Question posée sur Twitter le 27/03/2019
Bonjour,
Vous nous posez cette question après la publication d'un article sur le site de la Lettre A, lettre d'information payante spécialisée sur l'actualité politique, économique et médiatique.
On y apprend qu'une enquête préliminaire sur un forum organisé par Libération au Gabon en 2015 a été ouverte. Dans le cadre de cette enquête, Laurent Joffrin, directeur de la rédaction, et Pierre Fraidenraich, à l'époque directeur opérationnel et aujourd'hui directeur général de BFM Business, ont été entendus comme témoins par les enquêteurs.
Dans son article, la Lettre A détaille les liens entre Pierre Fraidenraich et l'un des très proches d'Ali Bongo, Maixent Accrombessi, aujourd'hui «haut représentant personnel» du président gabonais :
«L'organisateur du forum, Pierre Fraidenraich, était alors associé en affaires avec Evelyne Diatta-Accrombessi, épouse de Maixent Accrombessi. Il avait travaillé au lancement de la chaîne de télévision panafricaine Edan, fondée et dirigée par Evelyne Diatta-Accrombessi. La société Dinojo SAS (détenue par la famille Fraidenraich) était devenue actionnaire de la chaîne en janvier 2015. L'actionnaire majoritaire d'Edan, via une filiale immatriculée aux îles Vierges britanniques, le fonds TransAfrica Capital d'Ivor Ichikowitz.
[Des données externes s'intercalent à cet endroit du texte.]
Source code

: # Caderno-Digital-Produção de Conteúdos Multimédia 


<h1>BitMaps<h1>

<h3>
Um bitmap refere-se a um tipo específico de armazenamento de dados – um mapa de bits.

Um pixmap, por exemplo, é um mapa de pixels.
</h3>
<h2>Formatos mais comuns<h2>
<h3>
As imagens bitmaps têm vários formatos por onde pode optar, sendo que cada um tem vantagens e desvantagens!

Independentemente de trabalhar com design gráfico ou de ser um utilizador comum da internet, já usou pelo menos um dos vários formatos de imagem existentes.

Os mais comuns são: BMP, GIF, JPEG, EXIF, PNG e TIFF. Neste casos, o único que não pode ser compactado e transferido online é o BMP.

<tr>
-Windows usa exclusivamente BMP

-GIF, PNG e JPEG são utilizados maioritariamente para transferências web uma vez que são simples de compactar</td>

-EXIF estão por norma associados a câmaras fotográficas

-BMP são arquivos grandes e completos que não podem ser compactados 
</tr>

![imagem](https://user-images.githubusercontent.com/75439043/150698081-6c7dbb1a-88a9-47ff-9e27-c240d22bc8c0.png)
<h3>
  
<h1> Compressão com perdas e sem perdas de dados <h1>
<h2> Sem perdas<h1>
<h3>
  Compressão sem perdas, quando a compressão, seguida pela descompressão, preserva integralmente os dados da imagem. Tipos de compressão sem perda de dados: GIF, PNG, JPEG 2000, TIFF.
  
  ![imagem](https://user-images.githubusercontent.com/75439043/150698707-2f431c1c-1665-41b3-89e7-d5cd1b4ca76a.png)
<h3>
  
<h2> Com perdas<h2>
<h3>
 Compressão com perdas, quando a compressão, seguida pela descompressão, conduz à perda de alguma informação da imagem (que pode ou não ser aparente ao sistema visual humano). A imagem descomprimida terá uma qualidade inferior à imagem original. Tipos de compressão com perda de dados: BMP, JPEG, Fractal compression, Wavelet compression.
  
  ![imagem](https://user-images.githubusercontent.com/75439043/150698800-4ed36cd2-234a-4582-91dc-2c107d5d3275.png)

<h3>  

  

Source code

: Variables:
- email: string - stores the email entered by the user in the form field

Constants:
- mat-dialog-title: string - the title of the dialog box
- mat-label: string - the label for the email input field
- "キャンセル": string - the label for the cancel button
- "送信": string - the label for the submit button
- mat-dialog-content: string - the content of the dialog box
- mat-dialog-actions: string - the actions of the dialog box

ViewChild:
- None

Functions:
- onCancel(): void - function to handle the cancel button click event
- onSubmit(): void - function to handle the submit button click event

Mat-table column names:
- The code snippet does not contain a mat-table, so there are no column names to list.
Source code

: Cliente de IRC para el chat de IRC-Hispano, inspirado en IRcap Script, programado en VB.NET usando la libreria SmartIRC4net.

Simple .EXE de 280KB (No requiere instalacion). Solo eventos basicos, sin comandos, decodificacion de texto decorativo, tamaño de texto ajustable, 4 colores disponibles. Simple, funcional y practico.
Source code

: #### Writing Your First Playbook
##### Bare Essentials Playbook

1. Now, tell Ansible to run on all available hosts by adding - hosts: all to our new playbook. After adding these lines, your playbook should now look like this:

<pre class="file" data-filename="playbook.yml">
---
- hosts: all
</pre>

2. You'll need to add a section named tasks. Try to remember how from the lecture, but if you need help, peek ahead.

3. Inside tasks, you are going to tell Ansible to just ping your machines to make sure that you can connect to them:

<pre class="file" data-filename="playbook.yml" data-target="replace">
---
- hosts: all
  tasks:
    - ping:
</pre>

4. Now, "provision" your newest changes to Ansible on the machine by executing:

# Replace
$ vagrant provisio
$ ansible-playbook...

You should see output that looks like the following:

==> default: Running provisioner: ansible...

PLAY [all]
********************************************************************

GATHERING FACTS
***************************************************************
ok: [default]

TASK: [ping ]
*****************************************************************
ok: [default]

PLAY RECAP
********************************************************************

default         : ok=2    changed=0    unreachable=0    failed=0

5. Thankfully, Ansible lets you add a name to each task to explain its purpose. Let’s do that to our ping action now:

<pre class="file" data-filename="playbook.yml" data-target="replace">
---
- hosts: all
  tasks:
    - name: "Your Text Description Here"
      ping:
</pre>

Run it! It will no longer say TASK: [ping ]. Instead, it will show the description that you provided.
Ce magnat sud-africain est l'un des principaux fournisseurs de matériel militaire du Gabon (Intelligence Online du 07/09/16). Formellement, la chaîne est détenue par une société britannique, domiciliée jusqu'en 2017 dans les bureaux londoniens du cabinet Mossack Fonseca, au centre de l'affaire des Panama Papers. Edan était aussi présente à Paris et a loué pendant deux ans (2016-2017) le dernier étage du siège d'Europe 1, rue François Ier.»
Toujours selon la Lettre A, l'enquête aurait été ouverte après un signalement de Tracfin concernant des flux financiers entre le Gabon et la France.
Profondes réticences en 2015 à «Libé»
En 2015, Libération avait exporté ses Forums citoyens pour la première fois dans un pays étranger, en l'occurrence le Gabon.
Le premier Forum africain de Libé s'était déroulé les 9 et 10 octobre 2015 à Libreville, au stade de l'Amitié, construit pour accueillir des matchs de la Coupe d'Afrique des nations de football, et qui peut accueillir jusqu'à 40 000 personnes.
Au menu de ces deux jours : des débats sur des thèmes tels que les défis de la démocratisation, la croissance, les liens entre la France, l'Europe et l'Afrique, le défi terroriste, l'Afrique verte, la révolution numérique ou le défi de l'indépendance journalistique en Afrique. Réunissant à chaque fois des membres du gouvernement gabonais et de l'opposition, ainsi que des associations ou des ONG, comme réclamé à l'époque par la SJPL de Libération.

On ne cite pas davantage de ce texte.